Could you give the entries again, exactly as written?

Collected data
------------

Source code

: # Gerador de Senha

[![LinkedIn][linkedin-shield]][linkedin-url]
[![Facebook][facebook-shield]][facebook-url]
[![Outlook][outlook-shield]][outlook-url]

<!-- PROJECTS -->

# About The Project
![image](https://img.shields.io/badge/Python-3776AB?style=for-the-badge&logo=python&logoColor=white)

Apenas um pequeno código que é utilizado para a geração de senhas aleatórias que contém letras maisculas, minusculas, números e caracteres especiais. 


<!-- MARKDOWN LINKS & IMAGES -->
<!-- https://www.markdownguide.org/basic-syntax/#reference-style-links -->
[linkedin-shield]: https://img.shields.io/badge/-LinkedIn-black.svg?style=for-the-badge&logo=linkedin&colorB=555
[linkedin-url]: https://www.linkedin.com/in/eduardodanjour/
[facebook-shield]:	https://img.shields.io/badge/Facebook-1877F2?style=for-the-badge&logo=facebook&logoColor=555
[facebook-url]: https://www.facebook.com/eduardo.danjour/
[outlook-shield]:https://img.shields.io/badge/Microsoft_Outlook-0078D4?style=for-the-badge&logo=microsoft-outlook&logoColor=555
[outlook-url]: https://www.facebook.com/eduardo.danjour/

------------

- [Solution to this problem]:
Source code

: # Gerador de Senha

[![LinkedIn][linkedin-shield]][linkedin-url]
[![Facebook][facebook-shield]][facebook-url]
[![Outlook][outlook-shield]][outlook-url]

<!-- PROJECTS -->

# About The Project
![image](https://img.shields.io/badge/Python-3776AB?style=for-the-badge&logo=python&logoColor=white)

Apenas um pequeno código que é utilizado para a geração de senhas aleatórias que contém letras maisculas, minusculas, números e caracteres especiais. 


<!-- MARKDOWN LINKS & IMAGES -->
<!-- https://www.markdownguide.org/basic-syntax/#reference-style-links -->
[linkedin-shield]: https://img.shields.io/badge/-LinkedIn-black.svg?style=for-the-badge&logo=linkedin&colorB=555
[linkedin-url]: https://www.linkedin.com/in/eduardodanjour/
[facebook-shield]:	https://img.shields.io/badge/Facebook-1877F2?style=for-the-badge&logo=facebook&logoColor=555
[facebook-url]: https://www.facebook.com/eduardo.danjour/
[outlook-shield]:https://img.shields.io/badge/Microsoft_Outlook-0078D4?style=for-the-badge&logo=microsoft-outlook&logoColor=555
[outlook-url]: https://www.facebook.com/eduardo.danjour/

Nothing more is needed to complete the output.